Category Archives: What’s the Answer?

What’s The Answer? (GMOD resources training)

BioStars is a site for asking, answering and discussing bioinformatics questions and issues. We are members of the Biostars_logo community and find it very useful. Often questions and answers arise at BioStars that are germane to our readers (end users of genomics resources). Every Thursday we will be highlighting one of those items or discussions here in this thread. You can ask questions in this thread, or you can always join in at BioStars.

I’m going to run this post on Tuesday this week rather than Thursday because this has a deadline that you need to hit if you want to sign up for this and I want you to have a couple more days. And I spend much of Thursday on a plane on my way to do workshops anyway….

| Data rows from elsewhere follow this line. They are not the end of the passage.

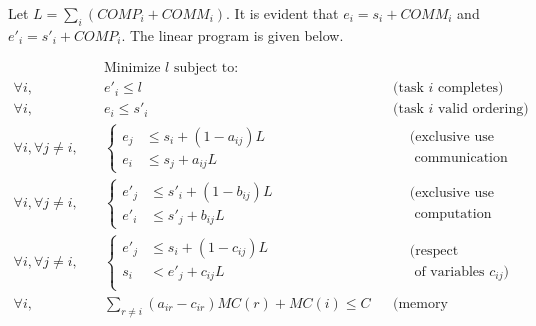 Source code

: \documentclass[sigconf]{acmart}
\begin{document}
	
	
	
	
	
	\noindent Let $L=\sum_i (COMP_i + COMM_i)$. It is evident that $e_i =s_i + COMM_i$ and $e'_i =s'_i + COMP_i$. The linear program is given below.
	
	\vspace*{-0.5cm}
	\begin{align*}
		& \text{Minimize $l$ subject to:}\\
		\forall i, \quad & e'_i \leq l && \text{(task $i$ completes)}\\
		\forall i, \quad & e_i \leq s'_i&& \text{(task $i$ valid ordering)}\\
		\forall i, \forall j\ne i, \quad & \left\{\begin{aligned}
			e_j & \leq s_i +(1-a_{ij})L\\
			e_i & \leq s_j +a_{ij}L 
		\end{aligned} \right. &&
		\begin{aligned}
			&\text{(exclusive use of}\\
			&\text{  communication link)}
		\end{aligned}\\
		\forall i, \forall j\ne i, \quad & \left\{
		\begin{aligned}
			e'_j &\leq s'_i +(1-b_{ij})L\\
			e'_i &\leq s'_j +b_{ij}L
		\end{aligned}\right. && 
		\begin{aligned}
			&\text{(exclusive use of}\\
			&\text{  computation resource)}
		\end{aligned}\\
		\forall i, \forall j\ne i, \quad &\left\{
		\begin{aligned}
			e'_j &\leq s_i +(1-c_{ij})L\\
			s_i  &< e'_j +c_{ij}L\\
		\end{aligned}\right.&&
		\begin{aligned}
			&\text{(respect ordering}\\
			&\text{ of variables $c_{ij}$)}
		\end{aligned}\\
		\forall i, \quad & \sum_{r\ne i} (a_{ir} - c_{ir})MC(r) + MC(i) \le C && \text{(memory constraint)}\\
	\end{align*} 
	
\end{document}
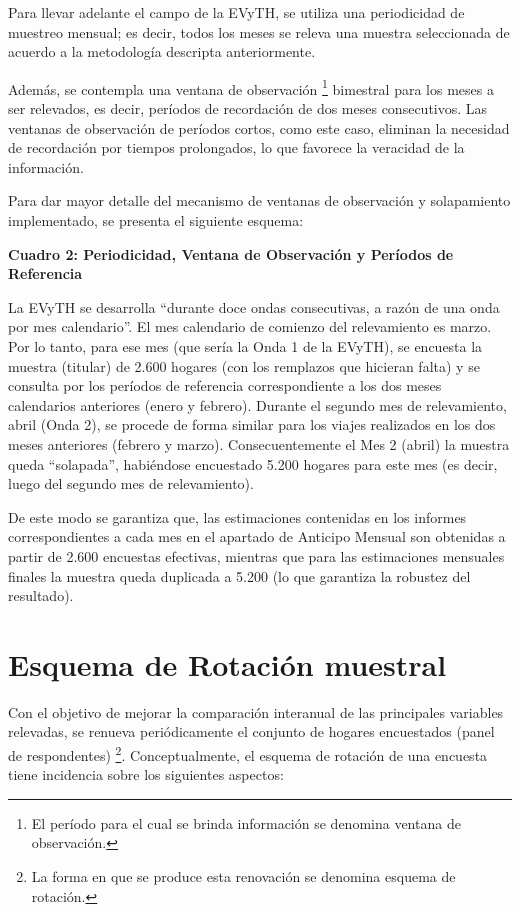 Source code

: \documentclass[
  openany]{book}
\begin{document}
Para llevar adelante el campo de la EVyTH, se utiliza una periodicidad de muestreo mensual; es decir, todos los meses se releva una muestra seleccionada de acuerdo a la metodología descripta anteriormente.

Además, se contempla una ventana de observación \footnote{El período para el cual se brinda información se denomina ventana de observación.} bimestral para los meses a ser relevados, es decir, períodos de recordación de dos meses consecutivos. Las ventanas de observación de períodos cortos, como este caso, eliminan la necesidad de recordación por tiempos prolongados, lo que favorece la veracidad de la información.

Para dar mayor detalle del mecanismo de ventanas de observación y solapamiento implementado, se presenta el siguiente esquema:

\textbf{Cuadro 2: Periodicidad, Ventana de Observación y Períodos de Referencia}

La EVyTH se desarrolla ``durante doce ondas consecutivas, a razón de una onda por mes calendario''. El mes calendario de comienzo del relevamiento es marzo. Por lo tanto, para ese mes (que sería la Onda 1 de la EVyTH), se encuesta la muestra (titular) de 2.600 hogares (con los remplazos que hicieran falta) y se consulta por los períodos de referencia correspondiente a los dos meses calendarios anteriores (enero y febrero). Durante el segundo mes de relevamiento, abril (Onda 2), se procede de forma similar para los viajes realizados en los dos meses anteriores (febrero y marzo). Consecuentemente el Mes 2 (abril) la muestra queda ``solapada'', habiéndose encuestado 5.200 hogares para este mes (es decir, luego del segundo mes de relevamiento).

De este modo se garantiza que, las estimaciones contenidas en los informes correspondientes a cada mes en el apartado de Anticipo Mensual son obtenidas a partir de 2.600 encuestas efectivas, mientras que para las estimaciones mensuales finales la muestra queda duplicada a 5.200 (lo que garantiza la robustez del resultado).

\hypertarget{esquema-de-rotaciuxf3n-muestral}{%
\section{Esquema de Rotación muestral}\label{esquema-de-rotaciuxf3n-muestral}}

Con el objetivo de mejorar la comparación interanual de las principales variables relevadas, se renueva periódicamente el conjunto de hogares encuestados (panel de respondentes) \footnote{La forma en que se produce esta renovación se denomina esquema de rotación.}. Conceptualmente, el esquema de rotación de una encuesta tiene incidencia sobre los siguientes aspectos:
\end{document}
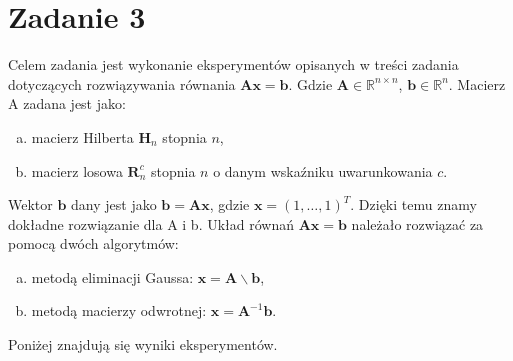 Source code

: \documentclass[]{article}
\begin{document}
	\clearpage

	\section*{Zadanie 3} 
	
	Celem zadania jest wykonanie eksperymentów opisanych w treści zadania dotyczących rozwiązywania równania $\mathbf{Ax = b}$. Gdzie $\mathbf{A} \in \mathbb{R}^{n\times n}$,  $\mathbf{b} \in \mathbb{R}^n$.
	Macierz A zadana jest jako:
	\begin{enumerate}[a)]
		\item macierz Hilberta $\mathbf{H}_n$ stopnia $n$,
		\item macierz losowa $\mathbf{R}_n^c$ stopnia $n$ o danym wskaźniku uwarunkowania $c$.
	\end{enumerate}
	Wektor $\mathbf{b}$ dany jest jako $\mathbf{b = Ax}$, gdzie $\mathbf{x} = (1, \dots, 1)^{T}$. Dzięki temu znamy dokładne rozwiązanie dla A i b. Układ równań $\mathbf{Ax} = \mathbf{b}$ należało rozwiązać za pomocą dwóch algorytmów:
	\begin{enumerate}[a)]
		\item metodą eliminacji Gaussa: $\mathbf{x} = \mathbf{A} \backslash \mathbf{b}$,
		\item metodą macierzy odwrotnej: $\mathbf{x} = \mathbf{A}^{-1}\mathbf{b}$.
	\end{enumerate}
	Poniżej znajdują się wyniki eksperymentów.
	
\end{document}
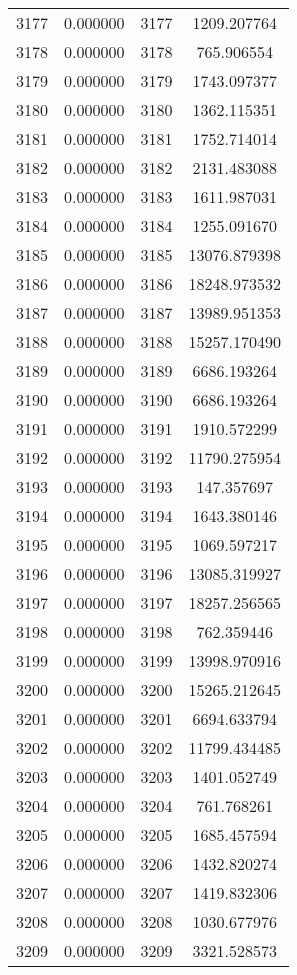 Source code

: \documentclass[12pt]{article}
\begin{document}
\begin{longtable}{@{}cccc@{}}
3177 & 0.000000 & 3177 & 1209.207764 \\
3178 & 0.000000 & 3178 & 765.906554 \\
3179 & 0.000000 & 3179 & 1743.097377 \\
3180 & 0.000000 & 3180 & 1362.115351 \\
3181 & 0.000000 & 3181 & 1752.714014 \\
3182 & 0.000000 & 3182 & 2131.483088 \\
3183 & 0.000000 & 3183 & 1611.987031 \\
3184 & 0.000000 & 3184 & 1255.091670 \\
3185 & 0.000000 & 3185 & 13076.879398 \\
3186 & 0.000000 & 3186 & 18248.973532 \\
3187 & 0.000000 & 3187 & 13989.951353 \\
3188 & 0.000000 & 3188 & 15257.170490 \\
3189 & 0.000000 & 3189 & 6686.193264 \\
3190 & 0.000000 & 3190 & 6686.193264 \\
3191 & 0.000000 & 3191 & 1910.572299 \\
3192 & 0.000000 & 3192 & 11790.275954 \\
3193 & 0.000000 & 3193 & 147.357697 \\
3194 & 0.000000 & 3194 & 1643.380146 \\
3195 & 0.000000 & 3195 & 1069.597217 \\
3196 & 0.000000 & 3196 & 13085.319927 \\
3197 & 0.000000 & 3197 & 18257.256565 \\
3198 & 0.000000 & 3198 & 762.359446 \\
3199 & 0.000000 & 3199 & 13998.970916 \\
3200 & 0.000000 & 3200 & 15265.212645 \\
3201 & 0.000000 & 3201 & 6694.633794 \\
3202 & 0.000000 & 3202 & 11799.434485 \\
3203 & 0.000000 & 3203 & 1401.052749 \\
3204 & 0.000000 & 3204 & 761.768261 \\
3205 & 0.000000 & 3205 & 1685.457594 \\
3206 & 0.000000 & 3206 & 1432.820274 \\
3207 & 0.000000 & 3207 & 1419.832306 \\
3208 & 0.000000 & 3208 & 1030.677976 \\
3209 & 0.000000 & 3209 & 3321.528573 \\

\end{longtable}
\end{document}
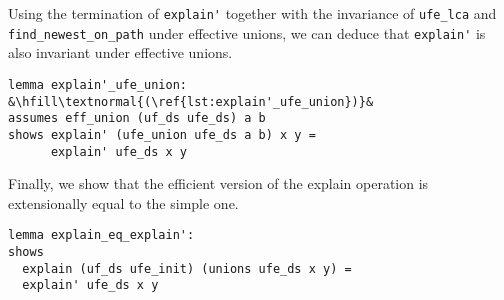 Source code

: \documentclass[
  sigplan,
  10pt,
  anonymous,
  review,
  ]{acmart}
\begin{document}
Using the termination of \lstinline|explain'| together with the invariance of \lstinline|ufe_lca| and \lstinline|find_newest_on_path| under effective unions, we can deduce that \lstinline|explain'| is also invariant under effective unions.
\begin{lstlisting}[caption={[empty]}, label={lst:explain'_ufe_union}]
lemma explain'_ufe_union: &\hfill\textnormal{(\ref{lst:explain'_ufe_union})}&
assumes eff_union (uf_ds ufe_ds) a b
shows explain' (ufe_union ufe_ds a b) x y =
      explain' ufe_ds x y
\end{lstlisting}
Finally, we show that the efficient version of the explain operation is extensionally equal to the simple one.
\begin{lstlisting}
lemma explain_eq_explain':
shows
  explain (uf_ds ufe_init) (unions ufe_ds x y) =
  explain' ufe_ds x y
\end{lstlisting}
\end{document}
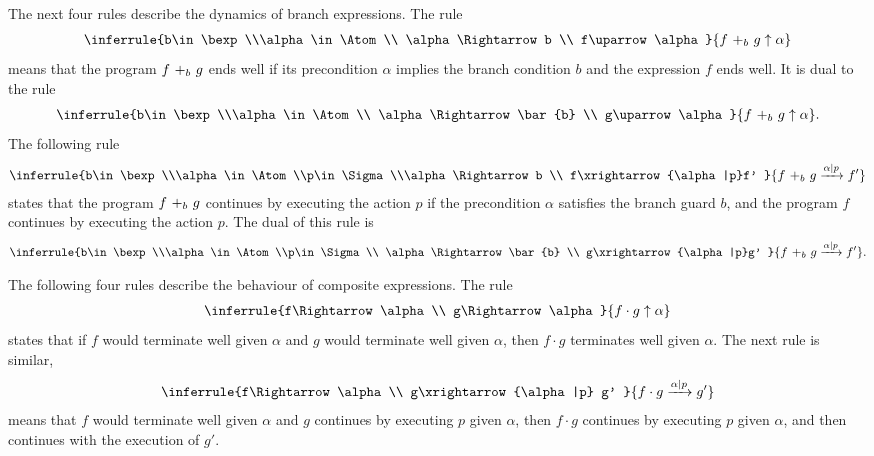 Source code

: The next four rules describe the dynamics of branch expressions. The rule
\begin{align*}
    \inferrule
    {b\in \bexp\\\alpha\in \Atom \\ \alpha \Rightarrow b \\ f\uparrow \alpha }
    {\branch{b}{f}{g}\uparrow \alpha}    
\end{align*}
means that the program $\branch{b}{f}{g}$ ends well if its precondition $\alpha$ implies the branch condition $b$ and the expression $f$ ends well. It is dual to the rule
\begin{align*}
    \inferrule
    {b\in \bexp\\\alpha\in \Atom \\ \alpha \Rightarrow \bar{b} \\ g\uparrow \alpha }
    {\branch{b}{f}{g}\uparrow \alpha}.    
\end{align*}
The following rule
\begin{align*}
    \inferrule
    {b\in \bexp\\\alpha\in \Atom \\p\in \Sigma \\\alpha \Rightarrow b \\ f\xrightarrow{\alpha|p}f' }
    {\branch{b}{f}{g}\xrightarrow{\alpha|p} f'}
\end{align*}
states that the program $\branch{b}{f}{g}$ continues by executing the action $p$ if the precondition $\alpha$ satisfies the branch guard $b$, and the program $f$ continues by executing the action $p$. The dual of this rule is 
\begin{align*}
    \inferrule
    {b\in \bexp\\\alpha\in \Atom \\p\in \Sigma\\ \alpha \Rightarrow \bar{b} \\ g\xrightarrow{\alpha|p}g' }
    {\branch{b}{f}{g}\xrightarrow{\alpha|p} f'}.    
\end{align*}

The following four rules describe the behaviour of composite expressions. The rule
\begin{align*}
    \inferrule
    {f\Rightarrow \alpha\\ g\Rightarrow \alpha }
    {f\cdot g\uparrow \alpha}    
\end{align*}
states that if $f$ would terminate well given $\alpha$ and $g$ would terminate well given $\alpha$, then $f\cdot g$ terminates well given $\alpha$. The next rule is similar, 
\begin{align*}
    \inferrule
    {f\Rightarrow \alpha\\ g\xrightarrow{\alpha|p} g' }
    {f\cdot g\xrightarrow{\alpha|p} g'}    
\end{align*}
means that $f$ would terminate well given $\alpha$ and $g$ continues by executing $p$ given $\alpha$, then $f\cdot g$ continues by executing $p$ given $\alpha$, and then continues with the execution of $g'$.

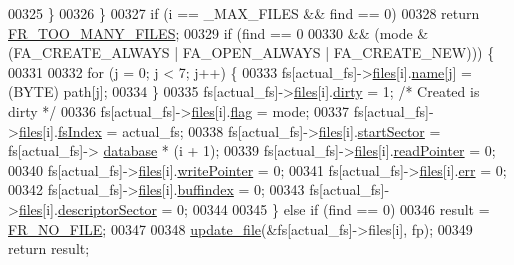 \begin{DoxyCode}
00325     \}
00326   \}
00327   \textcolor{keywordflow}{if} (i == \_MAX\_FILES && find == 0)
00328     \textcolor{keywordflow}{return} \hyperlink{fileSystem_8h_a49d0171ecbd362cda5680a0d360db44cac7926e01d7519a1a7e21a44e2dd76789}{FR\_TOO\_MANY\_FILES};
00329   \textcolor{keywordflow}{if} (find == 0
00330       && (mode & (FA\_CREATE\_ALWAYS | FA\_OPEN\_ALWAYS | FA\_CREATE\_NEW))) \{
00331 
00332     \textcolor{keywordflow}{for} (j = 0; j < 7; j++) \{
00333       fs[actual\_fs]->\hyperlink{structFS_a5772298ea6aafc77f842037933531a02}{files}[i].\hyperlink{structFIL_a21240fe08417eb46f794e67519bf4a58}{name}[j] = (BYTE) path[j];
00334     \}
00335     fs[actual\_fs]->\hyperlink{structFS_a5772298ea6aafc77f842037933531a02}{files}[i].\hyperlink{structFIL_a32847fe875861954ec3dc750d332a194}{dirty} = 1; \textcolor{comment}{/* Created is dirty */}
00336     fs[actual\_fs]->\hyperlink{structFS_a5772298ea6aafc77f842037933531a02}{files}[i].\hyperlink{structFIL_ac409508881f5a16f2998ae675072b376}{flag} = mode;
00337     fs[actual\_fs]->\hyperlink{structFS_a5772298ea6aafc77f842037933531a02}{files}[i].\hyperlink{structFIL_ab32bf8d0b478b2cef4942b2128f4f5f5}{fsIndex} = actual\_fs;
00338     fs[actual\_fs]->\hyperlink{structFS_a5772298ea6aafc77f842037933531a02}{files}[i].\hyperlink{structFIL_a684d4d555f293b08b8396c35e20706d3}{startSector} = fs[actual\_fs]->
      \hyperlink{structFS_a727068deba19f90b5b402ae005f49b58}{database} * (i + 1);
00339     fs[actual\_fs]->\hyperlink{structFS_a5772298ea6aafc77f842037933531a02}{files}[i].\hyperlink{structFIL_ad0d1f48655e0e06936cb7883993afb1f}{readPointer} = 0;
00340     fs[actual\_fs]->\hyperlink{structFS_a5772298ea6aafc77f842037933531a02}{files}[i].\hyperlink{structFIL_a89e92b4845c72b4f9f119b38d1142a41}{writePointer} = 0;
00341     fs[actual\_fs]->\hyperlink{structFS_a5772298ea6aafc77f842037933531a02}{files}[i].\hyperlink{structFIL_aea440945db26de9c4a88065c0c887fda}{err} = 0;
00342     fs[actual\_fs]->\hyperlink{structFS_a5772298ea6aafc77f842037933531a02}{files}[i].\hyperlink{structFIL_a5fb6271e3cc261b9f811bb8860cb6110}{buffindex} = 0;
00343     fs[actual\_fs]->\hyperlink{structFS_a5772298ea6aafc77f842037933531a02}{files}[i].\hyperlink{structFIL_a043930088c6fdc5e523500b833106476}{descriptorSector} = 0;
00344 
00345   \} \textcolor{keywordflow}{else} \textcolor{keywordflow}{if} (find == 0)
00346     result = \hyperlink{fileSystem_8h_a49d0171ecbd362cda5680a0d360db44ca97da8f98fc2e66d8fa7847f9ebb19b8c}{FR\_NO\_FILE};
00347 
00348   \hyperlink{fileSystem_8c_aa4ef3507a98f8090aa382f4015cebe78}{update\_file}(&fs[actual\_fs]->files[i], fp);
00349   \textcolor{keywordflow}{return} result;

\end{DoxyCode}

Are you interested in an online 5-day course in using the awesome GMOD resources for analyzing, organizing, and displaying your data? In the News area at Biostars I posted this announcement that you should check out.

News: GMOD Online Training 2014 coming up

GMOD Online Training

http://gmod.org/wiki/GMOD_Online_Training_2014

19th-23rd May 2014, approx 9am-6pm US Eastern time

The Generic Model Organism Database (GMOD) project is offering an online training course for those interested in learning how to use and deploy GMOD’s free, open-source bioinformatics software. The GMOD project provides interoperable tools for visualising, storing, and disseminating genetic and genomic data.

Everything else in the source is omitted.